Si dejamos a un lado el problema de una posible insinceridad, problema que, según creemos, realmente no viene a cuento, el hecho es que somos testigos de una crisis íntima, característica de muchos de la generación, que tiene ramificaciones tanto artísticas como ideológicas. Como se ha dicho antes, el joven Martínez Ruiz se había dedicado, desde 1894, a la propaganda militante del anarquismo. No vacilaba, no se retiró nunca ante los aguijones punzantes de la realidad. Su patria, España, representaba el problema, y las nuevas ideas sociales y económicas eran la única solución realista. Pero sabemos también que su vida de periodista fue dura, que le echaron de las redacciones, que sufrió represalias, de estas que sólo en la vida oficial de Madrid se podrían confabular. El hecho es que en el diario Charivari, publicado en 1897, leemos, con fecha del 2 de abril de 1897, lo siguiente: «Cada vez voy sintiendo más hastío, repugnancia más profunda, hacia este ambiente de rencores, envidias, falsedad… Me canso de esta lucha estéril… Y aunque venciera, ¿qué? ¡Vanidad de vanidades!» (OC, I, p. 287). Y notamos que empieza por citar el «amable escepticismo» de Montaigne con cierta regularidad a partir de Soledades (1898). Es decir, que ya desde 1897 comienza a apuntar más y más el lado contemplativo y escéptico de Martínez Ruiz, aunque siga, por chocante que parezca, su rigurosa postura de anarquista militante. En El Progreso (2-XII-1897), tras criticar, por igual, la vida en la ciudad y la vida en el pueblo —ni le gusta el Ateneo ni el Casino—, Martínez Ruiz escribe:

Es mejor estar aislados en medio de la Naturaleza, en el campo, rodeados de gentes que no entienden de arte, de literatura, de política; solos, en eterno monólogo, en preocupación perpetua de los grandes problemas; sin más amigos que los libros, ni más afán que el trabajo fecundo, silencioso, desinteresado; solos, bajo el cielo sereno, cercados de espesura riente, verde, lozana en la primavera; triste en otoño, cuando en los días grises caen sus hojas como una lluvia de copas amarillas…

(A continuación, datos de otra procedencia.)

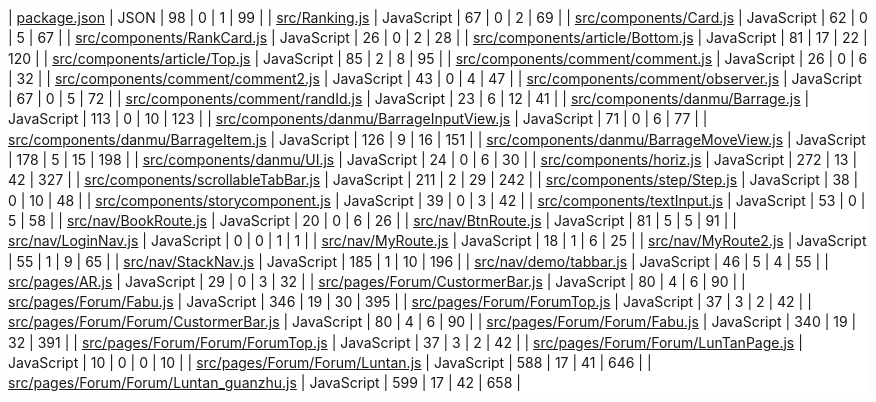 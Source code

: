 | [package.json](/package.json) | JSON | 98 | 0 | 1 | 99 |
| [src/Ranking.js](/src/Ranking.js) | JavaScript | 67 | 0 | 2 | 69 |
| [src/components/Card.js](/src/components/Card.js) | JavaScript | 62 | 0 | 5 | 67 |
| [src/components/RankCard.js](/src/components/RankCard.js) | JavaScript | 26 | 0 | 2 | 28 |
| [src/components/article/Bottom.js](/src/components/article/Bottom.js) | JavaScript | 81 | 17 | 22 | 120 |
| [src/components/article/Top.js](/src/components/article/Top.js) | JavaScript | 85 | 2 | 8 | 95 |
| [src/components/comment/comment.js](/src/components/comment/comment.js) | JavaScript | 26 | 0 | 6 | 32 |
| [src/components/comment/comment2.js](/src/components/comment/comment2.js) | JavaScript | 43 | 0 | 4 | 47 |
| [src/components/comment/observer.js](/src/components/comment/observer.js) | JavaScript | 67 | 0 | 5 | 72 |
| [src/components/comment/randId.js](/src/components/comment/randId.js) | JavaScript | 23 | 6 | 12 | 41 |
| [src/components/danmu/Barrage.js](/src/components/danmu/Barrage.js) | JavaScript | 113 | 0 | 10 | 123 |
| [src/components/danmu/BarrageInputView.js](/src/components/danmu/BarrageInputView.js) | JavaScript | 71 | 0 | 6 | 77 |
| [src/components/danmu/BarrageItem.js](/src/components/danmu/BarrageItem.js) | JavaScript | 126 | 9 | 16 | 151 |
| [src/components/danmu/BarrageMoveView.js](/src/components/danmu/BarrageMoveView.js) | JavaScript | 178 | 5 | 15 | 198 |
| [src/components/danmu/UI.js](/src/components/danmu/UI.js) | JavaScript | 24 | 0 | 6 | 30 |
| [src/components/horiz.js](/src/components/horiz.js) | JavaScript | 272 | 13 | 42 | 327 |
| [src/components/scrollableTabBar.js](/src/components/scrollableTabBar.js) | JavaScript | 211 | 2 | 29 | 242 |
| [src/components/step/Step.js](/src/components/step/Step.js) | JavaScript | 38 | 0 | 10 | 48 |
| [src/components/storycomponent.js](/src/components/storycomponent.js) | JavaScript | 39 | 0 | 3 | 42 |
| [src/components/textInput.js](/src/components/textInput.js) | JavaScript | 53 | 0 | 5 | 58 |
| [src/nav/BookRoute.js](/src/nav/BookRoute.js) | JavaScript | 20 | 0 | 6 | 26 |
| [src/nav/BtnRoute.js](/src/nav/BtnRoute.js) | JavaScript | 81 | 5 | 5 | 91 |
| [src/nav/LoginNav.js](/src/nav/LoginNav.js) | JavaScript | 0 | 0 | 1 | 1 |
| [src/nav/MyRoute.js](/src/nav/MyRoute.js) | JavaScript | 18 | 1 | 6 | 25 |
| [src/nav/MyRoute2.js](/src/nav/MyRoute2.js) | JavaScript | 55 | 1 | 9 | 65 |
| [src/nav/StackNav.js](/src/nav/StackNav.js) | JavaScript | 185 | 1 | 10 | 196 |
| [src/nav/demo/tabbar.js](/src/nav/demo/tabbar.js) | JavaScript | 46 | 5 | 4 | 55 |
| [src/pages/AR.js](/src/pages/AR.js) | JavaScript | 29 | 0 | 3 | 32 |
| [src/pages/Forum/CustormerBar.js](/src/pages/Forum/CustormerBar.js) | JavaScript | 80 | 4 | 6 | 90 |
| [src/pages/Forum/Fabu.js](/src/pages/Forum/Fabu.js) | JavaScript | 346 | 19 | 30 | 395 |
| [src/pages/Forum/ForumTop.js](/src/pages/Forum/ForumTop.js) | JavaScript | 37 | 3 | 2 | 42 |
| [src/pages/Forum/Forum/CustormerBar.js](/src/pages/Forum/Forum/CustormerBar.js) | JavaScript | 80 | 4 | 6 | 90 |
| [src/pages/Forum/Forum/Fabu.js](/src/pages/Forum/Forum/Fabu.js) | JavaScript | 340 | 19 | 32 | 391 |
| [src/pages/Forum/Forum/ForumTop.js](/src/pages/Forum/Forum/ForumTop.js) | JavaScript | 37 | 3 | 2 | 42 |
| [src/pages/Forum/Forum/LunTanPage.js](/src/pages/Forum/Forum/LunTanPage.js) | JavaScript | 10 | 0 | 0 | 10 |
| [src/pages/Forum/Forum/Luntan.js](/src/pages/Forum/Forum/Luntan.js) | JavaScript | 588 | 17 | 41 | 646 |
| [src/pages/Forum/Forum/Luntan_guanzhu.js](/src/pages/Forum/Forum/Luntan_guanzhu.js) | JavaScript | 599 | 17 | 42 | 658 | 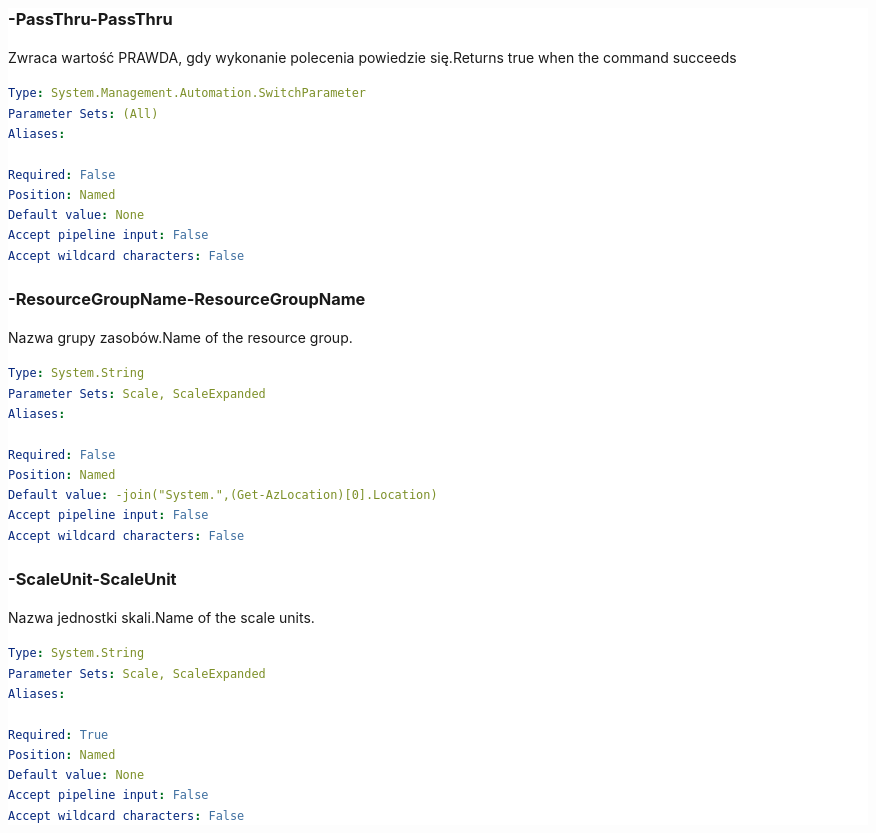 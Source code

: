 ### <span data-ttu-id="b3161-130">-PassThru</span><span class="sxs-lookup"><span data-stu-id="b3161-130">-PassThru</span></span>
<span data-ttu-id="b3161-131">Zwraca wartość PRAWDA, gdy wykonanie polecenia powiedzie się.</span><span class="sxs-lookup"><span data-stu-id="b3161-131">Returns true when the command succeeds</span></span>

```yaml
Type: System.Management.Automation.SwitchParameter
Parameter Sets: (All)
Aliases:

Required: False
Position: Named
Default value: None
Accept pipeline input: False
Accept wildcard characters: False

```

### <span data-ttu-id="b3161-132">-ResourceGroupName</span><span class="sxs-lookup"><span data-stu-id="b3161-132">-ResourceGroupName</span></span>
<span data-ttu-id="b3161-133">Nazwa grupy zasobów.</span><span class="sxs-lookup"><span data-stu-id="b3161-133">Name of the resource group.</span></span>

```yaml
Type: System.String
Parameter Sets: Scale, ScaleExpanded
Aliases:

Required: False
Position: Named
Default value: -join("System.",(Get-AzLocation)[0].Location)
Accept pipeline input: False
Accept wildcard characters: False

```

### <span data-ttu-id="b3161-134">-ScaleUnit</span><span class="sxs-lookup"><span data-stu-id="b3161-134">-ScaleUnit</span></span>
<span data-ttu-id="b3161-135">Nazwa jednostki skali.</span><span class="sxs-lookup"><span data-stu-id="b3161-135">Name of the scale units.</span></span>

```yaml
Type: System.String
Parameter Sets: Scale, ScaleExpanded
Aliases:

Required: True
Position: Named
Default value: None
Accept pipeline input: False
Accept wildcard characters: False

```
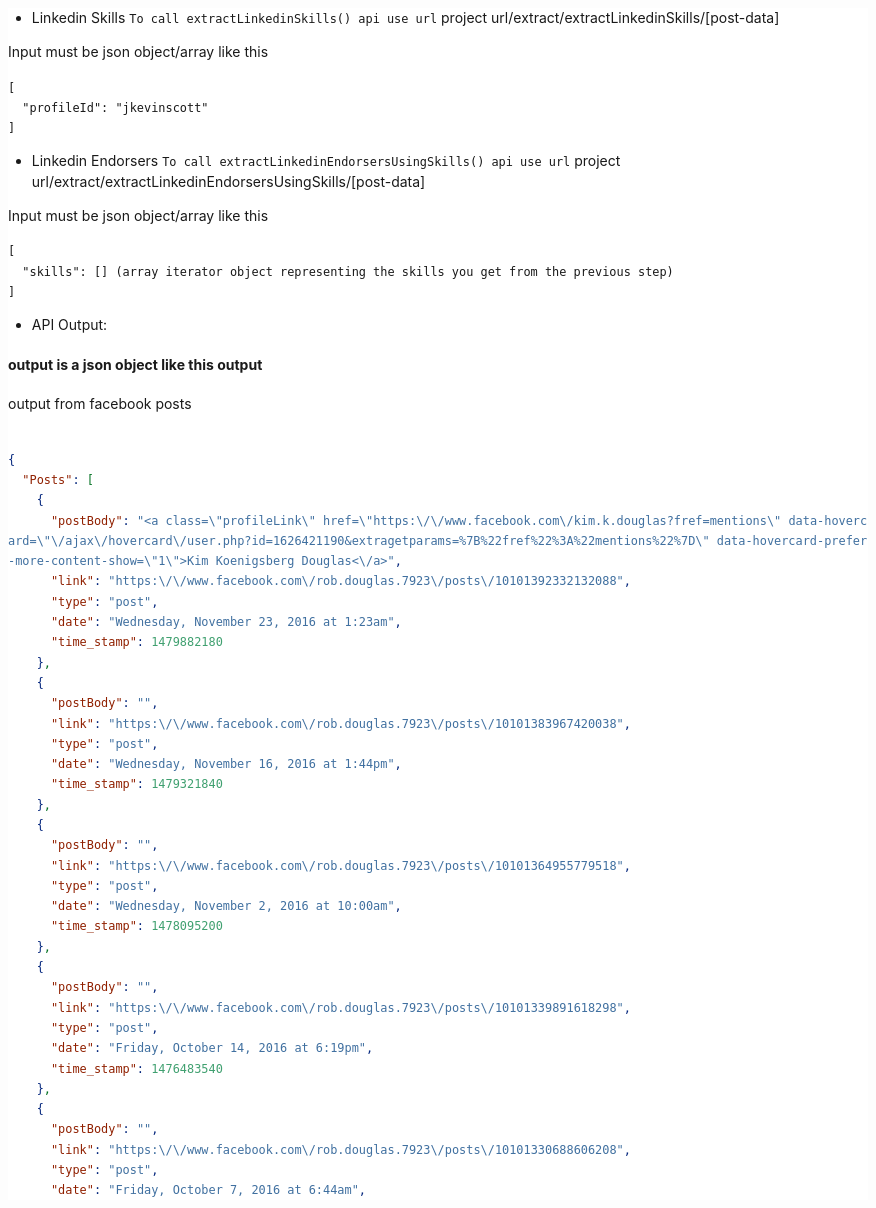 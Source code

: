 * Linkedin Skills
``` To call extractLinkedinSkills() api use url ```
project url/extract/extractLinkedinSkills/[post-data]

Input must be json object/array like this
```input
[
  "profileId": "jkevinscott"
]
```

* Linkedin Endorsers
``` To call extractLinkedinEndorsersUsingSkills() api use url ```
project url/extract/extractLinkedinEndorsersUsingSkills/[post-data]

Input must be json object/array like this
```input
[
  "skills": [] (array iterator object representing the skills you get from the previous step)
]
```

* API Output:
#### output is a json object like this output
 
output from facebook posts

```JSON

{
  "Posts": [
    {
      "postBody": "<a class=\"profileLink\" href=\"https:\/\/www.facebook.com\/kim.k.douglas?fref=mentions\" data-hovercard=\"\/ajax\/hovercard\/user.php?id=1626421190&extragetparams=%7B%22fref%22%3A%22mentions%22%7D\" data-hovercard-prefer-more-content-show=\"1\">Kim Koenigsberg Douglas<\/a>",
      "link": "https:\/\/www.facebook.com\/rob.douglas.7923\/posts\/10101392332132088",
      "type": "post",
      "date": "Wednesday, November 23, 2016 at 1:23am",
      "time_stamp": 1479882180
    },
    {
      "postBody": "",
      "link": "https:\/\/www.facebook.com\/rob.douglas.7923\/posts\/10101383967420038",
      "type": "post",
      "date": "Wednesday, November 16, 2016 at 1:44pm",
      "time_stamp": 1479321840
    },
    {
      "postBody": "",
      "link": "https:\/\/www.facebook.com\/rob.douglas.7923\/posts\/10101364955779518",
      "type": "post",
      "date": "Wednesday, November 2, 2016 at 10:00am",
      "time_stamp": 1478095200
    },
    {
      "postBody": "",
      "link": "https:\/\/www.facebook.com\/rob.douglas.7923\/posts\/10101339891618298",
      "type": "post",
      "date": "Friday, October 14, 2016 at 6:19pm",
      "time_stamp": 1476483540
    },
    {
      "postBody": "",
      "link": "https:\/\/www.facebook.com\/rob.douglas.7923\/posts\/10101330688606208",
      "type": "post",
      "date": "Friday, October 7, 2016 at 6:44am",
``` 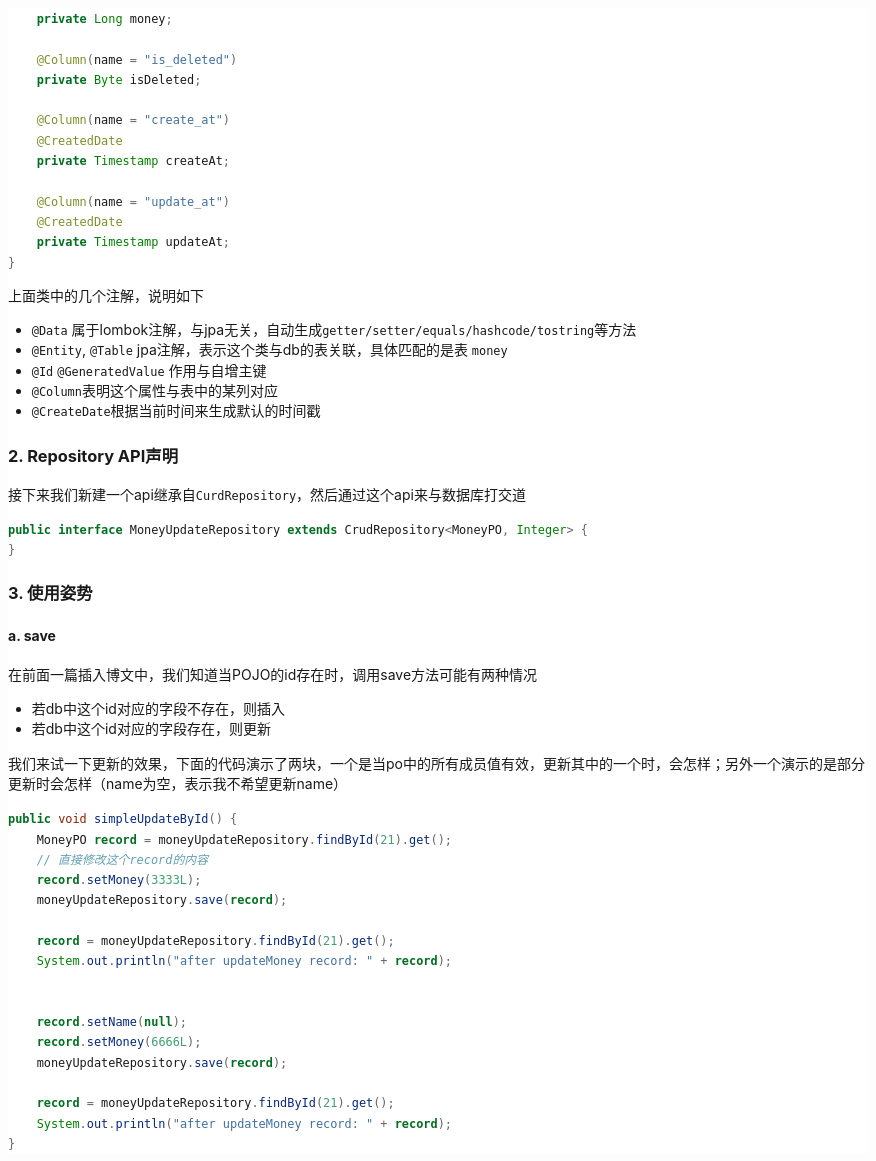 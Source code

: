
 ```java
    private Long money;

    @Column(name = "is_deleted")
    private Byte isDeleted;

    @Column(name = "create_at")
    @CreatedDate
    private Timestamp createAt;

    @Column(name = "update_at")
    @CreatedDate
    private Timestamp updateAt;
}
```

上面类中的几个注解，说明如下

- `@Data` 属于lombok注解，与jpa无关，自动生成`getter/setter/equals/hashcode/tostring`等方法
- `@Entity`, `@Table` jpa注解，表示这个类与db的表关联，具体匹配的是表 `money`
- `@Id` `@GeneratedValue` 作用与自增主键
- `@Column`表明这个属性与表中的某列对应
- `@CreateDate`根据当前时间来生成默认的时间戳

### 2. Repository API声明

接下来我们新建一个api继承自`CurdRepository`，然后通过这个api来与数据库打交道

```java
public interface MoneyUpdateRepository extends CrudRepository<MoneyPO, Integer> {
}
```

### 3. 使用姿势

#### a. save

在前面一篇插入博文中，我们知道当POJO的id存在时，调用save方法可能有两种情况

- 若db中这个id对应的字段不存在，则插入
- 若db中这个id对应的字段存在，则更新

我们来试一下更新的效果，下面的代码演示了两块，一个是当po中的所有成员值有效，更新其中的一个时，会怎样；另外一个演示的是部分更新时会怎样（name为空，表示我不希望更新name）

```java
public void simpleUpdateById() {
    MoneyPO record = moneyUpdateRepository.findById(21).get();
    // 直接修改这个record的内容
    record.setMoney(3333L);
    moneyUpdateRepository.save(record);

    record = moneyUpdateRepository.findById(21).get();
    System.out.println("after updateMoney record: " + record);


    record.setName(null);
    record.setMoney(6666L);
    moneyUpdateRepository.save(record);
    
    record = moneyUpdateRepository.findById(21).get();
    System.out.println("after updateMoney record: " + record);
}
```

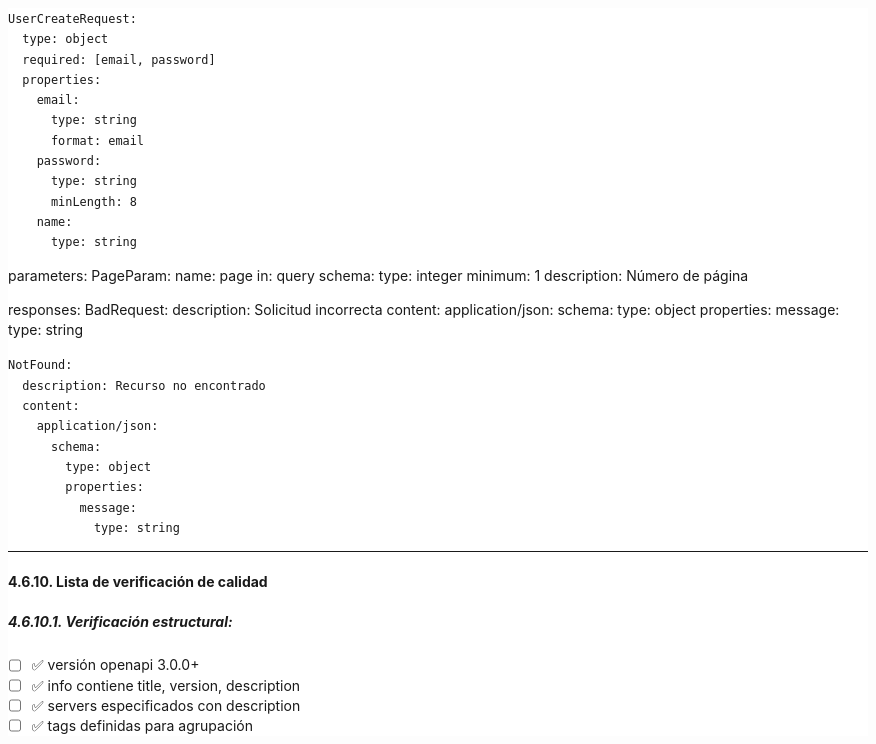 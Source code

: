     UserCreateRequest:
      type: object
      required: [email, password]
      properties:
        email:
          type: string
          format: email
        password:
          type: string
          minLength: 8
        name:
          type: string
  
  parameters:
    PageParam:
      name: page
      in: query
      schema:
        type: integer
        minimum: 1
      description: Número de página
  
  responses:
    BadRequest:
      description: Solicitud incorrecta
      content:
        application/json:
          schema:
            type: object
            properties:
              message:
                type: string
    
    NotFound:
      description: Recurso no encontrado
      content:
        application/json:
          schema:
            type: object
            properties:
              message:
                type: string


---

#### 4.6.10. Lista de verificación de calidad

##### 4.6.10.1. Verificación estructural:
- [ ] ✅ versión openapi 3.0.0+
- [ ] ✅ info contiene title, version, description
- [ ] ✅ servers especificados con description
- [ ] ✅ tags definidas para agrupación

No nos debe sorprender, pues, encontrar en Diario de un enfermo (escrito en 1899 y 1900 y publicado en 1901) —la obra más angustiada, más neurasténica, del joven Martínez Ruiz— la siguiente intimidad; «Como antes no supieron comprender la Naturaleza, ni acertaron con la poesía del paisaje, ahora no comprendemos lo artístico de los matices de las cosas, la estética del reposo, lo profundo de un gesto apenas esbozado, la tragedia honda y conmovedora de un silencio» (OC, I, p. 703). Parece sin duda una declaración parcial de la estética que domina la elaboración de Antonio Azorín. Y el hecho es importante porque una redacción primitiva de Antonio Azorín podría ser coetánea, más o menos, de los fragmentos del Diario de un enfermo.

El profesor León Livingstone, a cuyos estudios sobre la novela de Azorín debemos tanto, empleó partes de lo citado arriba como punto de partida en su ensayo sobre Diario, «La estética del reposo»[6]. La tesis principal de Livingstone es que en Diario presenciamos la reducción de la realidad externa a impresiones inconexas que revelan la sensibilidad. El resultado es una dualidad de realismo y antirrealismo. De un lado, el artista concentra su atención en lo externo, en todo su detalle; y del otro, su búsqueda de la sensibilidad producida constituye un desdén de la realidad, cuya existencia se justifica sólo por sus potencialidades estéticas. Todo esto resulta de una indiferencia hacia la independencia de la realidad (pp. 74-75). Los tanteos del incipiente novelista en Diario le llevan a darse cuenta de la trágica división entre la vida y la contemplación de la vida, entre el yo y la conciencia del yo (pp. 75-76). Si Diario de un enfermo puede explicarse en parte —tanto como su versión más ampliada, La voluntad— como fragmentos de una especie de pre-novela sobre las dificultades del artista en trascender la realidad, en hacerla eterna (es decir, como novela sobre la novela o sobre el acto de creación), entonces Antonio Azorín, en su versión original, puede ser la novela, o una de las novelas, que quiere escribir. Si es así, Diario de un enfermo, La voluntad y Antonio Azorín representarían tres tentativas por el joven Martínez Ruiz de acercarse a la novela, o a la prosa puramente artística, con las complicaciones inherentes a interpretar la realidad a través de su sensibilidad entonces fluctuante.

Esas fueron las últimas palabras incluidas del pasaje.